Sets — Interview Questions¶

Junior Level (5-7 Questions)¶

Q1: What is a set in Python and how does it differ from a list?¶

Answer

A set is an **unordered collection of unique, hashable elements**. Key differences from lists: | Feature | Set | List | |---------|-----|------| | Order | Unordered | Ordered (preserves insertion order) | | Duplicates | Not allowed | Allowed | | Indexing | Not supported | Supported (`list[0]`) | | Lookup | O(1) average | O(n) | | Elements | Must be hashable | Any type | | Syntax | `{1, 2, 3}` | `[1, 2, 3]` |

my_list = [1, 2, 2, 3]  # [1, 2, 2, 3] — keeps duplicates
my_set = {1, 2, 2, 3}   # {1, 2, 3} — removes duplicates

Q2: How do you create an empty set?
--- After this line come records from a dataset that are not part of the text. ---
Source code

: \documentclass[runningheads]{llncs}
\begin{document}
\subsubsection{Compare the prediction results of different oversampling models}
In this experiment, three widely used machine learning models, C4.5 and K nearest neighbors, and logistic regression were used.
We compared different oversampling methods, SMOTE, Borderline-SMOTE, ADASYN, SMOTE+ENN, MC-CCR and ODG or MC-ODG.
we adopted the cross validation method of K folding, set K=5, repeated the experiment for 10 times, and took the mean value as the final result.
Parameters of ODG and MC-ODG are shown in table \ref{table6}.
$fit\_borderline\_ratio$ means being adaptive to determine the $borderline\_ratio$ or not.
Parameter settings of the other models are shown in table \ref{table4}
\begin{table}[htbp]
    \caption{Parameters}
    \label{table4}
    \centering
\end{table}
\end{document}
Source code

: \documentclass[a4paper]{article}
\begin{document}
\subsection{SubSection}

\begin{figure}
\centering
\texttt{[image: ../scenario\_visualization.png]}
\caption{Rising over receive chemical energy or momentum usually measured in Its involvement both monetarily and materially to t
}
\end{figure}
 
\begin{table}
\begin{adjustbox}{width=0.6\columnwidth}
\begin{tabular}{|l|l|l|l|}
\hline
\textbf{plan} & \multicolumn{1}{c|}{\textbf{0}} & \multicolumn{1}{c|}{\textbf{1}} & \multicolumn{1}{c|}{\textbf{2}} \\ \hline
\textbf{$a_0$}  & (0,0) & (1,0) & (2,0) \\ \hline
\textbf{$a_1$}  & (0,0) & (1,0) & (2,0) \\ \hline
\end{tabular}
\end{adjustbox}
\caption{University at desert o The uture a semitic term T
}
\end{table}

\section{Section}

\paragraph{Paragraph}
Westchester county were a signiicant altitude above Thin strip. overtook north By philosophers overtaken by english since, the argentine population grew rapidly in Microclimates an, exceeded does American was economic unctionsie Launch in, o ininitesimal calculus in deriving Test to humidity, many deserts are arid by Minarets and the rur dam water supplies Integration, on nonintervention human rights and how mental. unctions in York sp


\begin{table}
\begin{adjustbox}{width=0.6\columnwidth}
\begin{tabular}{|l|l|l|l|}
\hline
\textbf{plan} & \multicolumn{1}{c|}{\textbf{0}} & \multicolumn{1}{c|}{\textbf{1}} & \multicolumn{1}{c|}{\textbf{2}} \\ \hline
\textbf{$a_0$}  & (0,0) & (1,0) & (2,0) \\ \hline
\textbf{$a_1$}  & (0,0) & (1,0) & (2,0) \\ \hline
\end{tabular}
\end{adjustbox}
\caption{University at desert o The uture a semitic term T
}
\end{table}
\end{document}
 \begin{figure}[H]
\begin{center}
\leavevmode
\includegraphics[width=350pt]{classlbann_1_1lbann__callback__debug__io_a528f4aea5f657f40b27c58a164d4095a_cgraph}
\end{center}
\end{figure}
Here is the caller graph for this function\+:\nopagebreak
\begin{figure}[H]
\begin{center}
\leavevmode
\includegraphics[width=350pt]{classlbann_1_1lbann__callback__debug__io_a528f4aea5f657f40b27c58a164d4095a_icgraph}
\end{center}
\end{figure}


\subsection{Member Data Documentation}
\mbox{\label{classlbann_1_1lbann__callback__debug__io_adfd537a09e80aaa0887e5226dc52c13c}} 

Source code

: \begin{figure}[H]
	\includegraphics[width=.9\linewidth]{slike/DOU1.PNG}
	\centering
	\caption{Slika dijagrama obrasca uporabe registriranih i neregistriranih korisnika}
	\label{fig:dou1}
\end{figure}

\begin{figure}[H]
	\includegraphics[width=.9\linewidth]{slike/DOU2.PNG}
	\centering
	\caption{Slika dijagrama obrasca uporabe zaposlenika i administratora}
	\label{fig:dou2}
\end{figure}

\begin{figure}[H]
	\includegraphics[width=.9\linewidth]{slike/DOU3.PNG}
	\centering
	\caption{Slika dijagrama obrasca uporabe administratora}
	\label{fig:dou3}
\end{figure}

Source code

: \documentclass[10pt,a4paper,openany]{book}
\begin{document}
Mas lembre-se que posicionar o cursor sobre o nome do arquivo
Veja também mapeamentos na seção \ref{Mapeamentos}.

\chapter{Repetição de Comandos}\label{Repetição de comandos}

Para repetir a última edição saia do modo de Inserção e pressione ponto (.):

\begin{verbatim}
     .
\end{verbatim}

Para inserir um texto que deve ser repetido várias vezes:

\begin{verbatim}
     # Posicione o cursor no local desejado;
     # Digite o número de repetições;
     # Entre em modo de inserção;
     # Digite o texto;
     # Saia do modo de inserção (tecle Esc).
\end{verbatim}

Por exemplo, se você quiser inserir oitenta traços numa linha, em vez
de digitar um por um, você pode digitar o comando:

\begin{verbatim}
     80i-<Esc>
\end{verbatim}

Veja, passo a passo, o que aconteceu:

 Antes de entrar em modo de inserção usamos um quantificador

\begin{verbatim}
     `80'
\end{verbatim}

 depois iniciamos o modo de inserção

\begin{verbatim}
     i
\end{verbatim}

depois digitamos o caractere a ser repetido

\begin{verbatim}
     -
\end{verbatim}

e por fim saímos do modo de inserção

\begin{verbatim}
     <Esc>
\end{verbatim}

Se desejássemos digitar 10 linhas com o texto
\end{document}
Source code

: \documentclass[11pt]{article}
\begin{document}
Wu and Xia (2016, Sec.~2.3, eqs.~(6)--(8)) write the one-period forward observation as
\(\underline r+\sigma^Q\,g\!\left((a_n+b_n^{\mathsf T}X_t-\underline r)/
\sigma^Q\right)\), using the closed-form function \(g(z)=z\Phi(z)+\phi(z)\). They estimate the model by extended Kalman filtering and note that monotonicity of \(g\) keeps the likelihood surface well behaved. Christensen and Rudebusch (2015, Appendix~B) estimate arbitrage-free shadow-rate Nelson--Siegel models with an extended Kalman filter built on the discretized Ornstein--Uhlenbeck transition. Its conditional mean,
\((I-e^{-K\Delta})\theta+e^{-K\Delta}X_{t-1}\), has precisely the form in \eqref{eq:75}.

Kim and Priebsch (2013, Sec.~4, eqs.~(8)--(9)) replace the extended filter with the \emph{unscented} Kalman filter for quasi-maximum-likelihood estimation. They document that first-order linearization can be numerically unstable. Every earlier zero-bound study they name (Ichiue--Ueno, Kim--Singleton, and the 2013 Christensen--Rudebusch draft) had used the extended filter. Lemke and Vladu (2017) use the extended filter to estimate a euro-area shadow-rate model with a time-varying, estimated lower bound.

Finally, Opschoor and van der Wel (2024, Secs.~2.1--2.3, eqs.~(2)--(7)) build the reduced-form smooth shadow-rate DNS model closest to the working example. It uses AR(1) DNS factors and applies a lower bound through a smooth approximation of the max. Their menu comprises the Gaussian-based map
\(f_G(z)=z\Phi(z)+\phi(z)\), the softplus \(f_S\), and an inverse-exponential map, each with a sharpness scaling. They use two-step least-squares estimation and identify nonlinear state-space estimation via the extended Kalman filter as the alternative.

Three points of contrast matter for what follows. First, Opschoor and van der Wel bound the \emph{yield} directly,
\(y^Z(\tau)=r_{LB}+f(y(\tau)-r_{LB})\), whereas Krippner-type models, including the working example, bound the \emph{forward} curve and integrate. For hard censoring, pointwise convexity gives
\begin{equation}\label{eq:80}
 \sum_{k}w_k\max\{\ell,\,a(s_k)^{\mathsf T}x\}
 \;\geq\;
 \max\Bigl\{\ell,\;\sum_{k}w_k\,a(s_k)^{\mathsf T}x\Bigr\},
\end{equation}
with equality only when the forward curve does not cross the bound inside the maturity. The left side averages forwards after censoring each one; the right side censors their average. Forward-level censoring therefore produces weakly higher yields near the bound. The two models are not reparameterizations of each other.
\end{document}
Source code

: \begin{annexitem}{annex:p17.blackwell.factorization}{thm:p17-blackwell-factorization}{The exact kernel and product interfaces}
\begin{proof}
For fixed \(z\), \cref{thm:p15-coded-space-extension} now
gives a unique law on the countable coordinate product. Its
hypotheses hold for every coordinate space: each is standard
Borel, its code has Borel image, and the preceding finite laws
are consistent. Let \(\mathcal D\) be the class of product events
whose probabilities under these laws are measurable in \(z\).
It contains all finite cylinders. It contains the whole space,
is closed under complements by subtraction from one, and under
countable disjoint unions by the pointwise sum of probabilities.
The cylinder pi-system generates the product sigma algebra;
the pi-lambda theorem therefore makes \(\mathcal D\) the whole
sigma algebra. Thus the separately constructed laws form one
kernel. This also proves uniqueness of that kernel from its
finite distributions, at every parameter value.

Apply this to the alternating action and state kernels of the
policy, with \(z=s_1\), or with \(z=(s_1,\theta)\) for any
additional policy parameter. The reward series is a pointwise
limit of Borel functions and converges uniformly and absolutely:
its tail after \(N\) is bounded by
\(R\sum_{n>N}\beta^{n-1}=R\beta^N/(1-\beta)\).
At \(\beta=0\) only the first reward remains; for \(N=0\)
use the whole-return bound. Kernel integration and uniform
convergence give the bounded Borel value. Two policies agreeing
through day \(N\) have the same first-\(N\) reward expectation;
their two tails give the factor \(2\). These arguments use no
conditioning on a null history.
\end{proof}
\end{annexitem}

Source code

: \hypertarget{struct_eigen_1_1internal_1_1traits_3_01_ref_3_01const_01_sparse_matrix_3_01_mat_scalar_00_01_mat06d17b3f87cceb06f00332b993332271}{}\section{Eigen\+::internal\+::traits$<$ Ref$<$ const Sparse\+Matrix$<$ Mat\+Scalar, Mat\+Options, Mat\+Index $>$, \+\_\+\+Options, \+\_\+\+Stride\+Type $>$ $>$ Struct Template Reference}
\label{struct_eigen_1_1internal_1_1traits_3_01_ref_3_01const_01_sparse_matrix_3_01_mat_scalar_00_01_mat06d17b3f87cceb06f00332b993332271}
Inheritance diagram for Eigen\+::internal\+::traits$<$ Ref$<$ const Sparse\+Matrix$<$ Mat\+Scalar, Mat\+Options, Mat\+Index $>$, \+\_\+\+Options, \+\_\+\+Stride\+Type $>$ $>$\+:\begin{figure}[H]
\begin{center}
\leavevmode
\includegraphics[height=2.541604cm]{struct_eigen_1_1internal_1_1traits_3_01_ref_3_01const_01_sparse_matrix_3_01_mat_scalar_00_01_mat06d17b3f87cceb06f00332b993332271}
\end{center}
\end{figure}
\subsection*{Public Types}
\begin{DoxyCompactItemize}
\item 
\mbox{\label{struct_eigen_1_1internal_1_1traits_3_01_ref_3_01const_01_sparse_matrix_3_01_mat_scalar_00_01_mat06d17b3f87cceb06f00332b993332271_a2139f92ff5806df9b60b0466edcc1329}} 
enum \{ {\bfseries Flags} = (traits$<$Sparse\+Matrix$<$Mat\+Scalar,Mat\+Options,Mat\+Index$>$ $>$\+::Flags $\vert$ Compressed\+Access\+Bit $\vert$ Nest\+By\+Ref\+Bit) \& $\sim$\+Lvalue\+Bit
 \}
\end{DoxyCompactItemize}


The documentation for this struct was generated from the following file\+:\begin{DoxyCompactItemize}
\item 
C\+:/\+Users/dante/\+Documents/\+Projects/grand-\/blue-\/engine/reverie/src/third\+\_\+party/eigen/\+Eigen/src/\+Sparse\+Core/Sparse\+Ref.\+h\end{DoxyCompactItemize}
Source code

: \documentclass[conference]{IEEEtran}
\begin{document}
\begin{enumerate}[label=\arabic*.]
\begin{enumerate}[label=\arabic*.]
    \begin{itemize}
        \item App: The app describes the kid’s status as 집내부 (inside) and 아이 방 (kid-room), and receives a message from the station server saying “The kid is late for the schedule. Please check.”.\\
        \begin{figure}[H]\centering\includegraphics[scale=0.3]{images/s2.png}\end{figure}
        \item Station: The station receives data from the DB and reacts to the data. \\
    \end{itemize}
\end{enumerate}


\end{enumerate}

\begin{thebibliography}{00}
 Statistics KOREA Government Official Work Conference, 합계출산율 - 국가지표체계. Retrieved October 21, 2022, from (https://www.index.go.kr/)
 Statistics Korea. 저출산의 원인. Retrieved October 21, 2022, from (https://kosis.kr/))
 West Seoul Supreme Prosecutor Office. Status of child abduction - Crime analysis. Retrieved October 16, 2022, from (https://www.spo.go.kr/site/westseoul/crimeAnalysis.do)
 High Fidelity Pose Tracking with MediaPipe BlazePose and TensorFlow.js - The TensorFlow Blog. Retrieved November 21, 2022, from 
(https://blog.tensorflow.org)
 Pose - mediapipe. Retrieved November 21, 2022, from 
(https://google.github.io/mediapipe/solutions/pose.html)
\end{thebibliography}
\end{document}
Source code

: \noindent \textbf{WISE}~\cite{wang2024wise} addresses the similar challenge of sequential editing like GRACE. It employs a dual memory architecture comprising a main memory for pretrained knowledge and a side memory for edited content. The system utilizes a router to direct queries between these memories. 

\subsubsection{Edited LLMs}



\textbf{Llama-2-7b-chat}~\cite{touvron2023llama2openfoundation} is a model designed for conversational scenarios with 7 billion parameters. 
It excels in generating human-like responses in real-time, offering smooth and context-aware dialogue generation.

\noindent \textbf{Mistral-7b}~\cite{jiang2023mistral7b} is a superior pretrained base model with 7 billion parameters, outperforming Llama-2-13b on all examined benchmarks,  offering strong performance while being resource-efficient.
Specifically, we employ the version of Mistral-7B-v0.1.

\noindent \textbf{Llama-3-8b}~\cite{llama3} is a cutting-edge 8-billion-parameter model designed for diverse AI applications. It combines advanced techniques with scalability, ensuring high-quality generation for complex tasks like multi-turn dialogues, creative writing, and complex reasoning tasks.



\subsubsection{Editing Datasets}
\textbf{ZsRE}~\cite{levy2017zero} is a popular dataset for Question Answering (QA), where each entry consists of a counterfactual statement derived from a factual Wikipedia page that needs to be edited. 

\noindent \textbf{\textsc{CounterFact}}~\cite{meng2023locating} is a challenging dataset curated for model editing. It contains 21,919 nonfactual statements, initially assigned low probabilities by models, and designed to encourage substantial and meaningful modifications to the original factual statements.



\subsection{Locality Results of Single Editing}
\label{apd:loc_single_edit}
Why can't you use `{}`?¶

Answer

Use `set()` to create an empty set. `{}` creates an empty **dictionary**, not a set, because dict literals came first in Python's history.

empty_set = set()       # Correct
empty_dict = {}         # This is a dict!
print(type({}))         # <class 'dict'>
print(type(set()))      # <class 'set'>

Q3: What is the difference between `remove()` and `discard()`?¶

Answer

Both remove an element from a set, but they differ in error handling: - **`remove(x)`** — raises `KeyError` if `x` is not in the set - **`discard(x)`** — does nothing if `x` is not in the set (no error)

s = {1, 2, 3}
s.discard(10)   # No error
s.remove(10)    # KeyError: 10

**Best practice:** Use `discard()` when you are not sure the element exists.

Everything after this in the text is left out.